Exercise: Below are some records; output exactly the lines from the line with "filter to avoid" to the line with "superfluous accesses to", both ends kept, and nothing more.

(Source texts of formatted documents)
=======

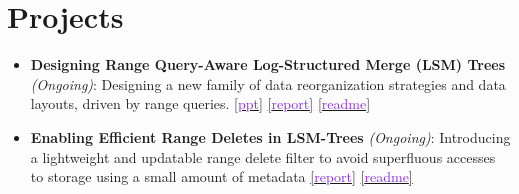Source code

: \documentclass[10pt,a4paper,calibri]{moderncv}
\newcommand{\beforesection}{\vspace{-0.5em}}
\begin{document}
\beforesection

\section{Projects}

\begin{itemize}\setlength\itemsep{0.3em}
  \item \textbf{Designing Range Query-Aware Log-Structured Merge (LSM) Trees} \textit{(Ongoing)}: Designing a new 
  family of data reorganization strategies and data layouts, driven by range queries.
  \href{https://drive.google.com/file/d/19AeEG3e_Tao52vNcxTtTuzZMYfD2s9Tx/view?usp=sharing}{[\textcolor{blueviolet}{ppt}]}
  \href{https://drive.google.com/file/d/1g9B3lbKy7yektDqqtbGGdYSRTl7-SEvC/view?usp=sharing}{[\textcolor{blueviolet}{report}]}
  \href{https://github.com/shubham-sudo/LSMQueryDrivenCompaction}{[\textcolor{blueviolet}{readme}]}


  \item \textbf{Enabling Efficient Range Deletes in LSM-Trees} \textit{(Ongoing)}: Introducing a lightweight and updatable range delete filter to avoid 
  superfluous accesses to storage using a small amount of metadata
  \href{https://drive.google.com/file/d/1MNnnk1DBNMEPNbv99z1D3LM3pILTUgj1/view?usp=sharing}{[\textcolor{blueviolet}{report}]}
  \href{https://github.com/shubham-sudo/LSMRangeDeletes}{[\textcolor{blueviolet}{readme}]}



\end{itemize}
\end{document}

=======

Answer for the task:
  \item \textbf{Enabling Efficient Range Deletes in LSM-Trees} \textit{(Ongoing)}: Introducing a lightweight and updatable range delete filter to avoid 
  superfluous accesses to storage using a small amount of metadata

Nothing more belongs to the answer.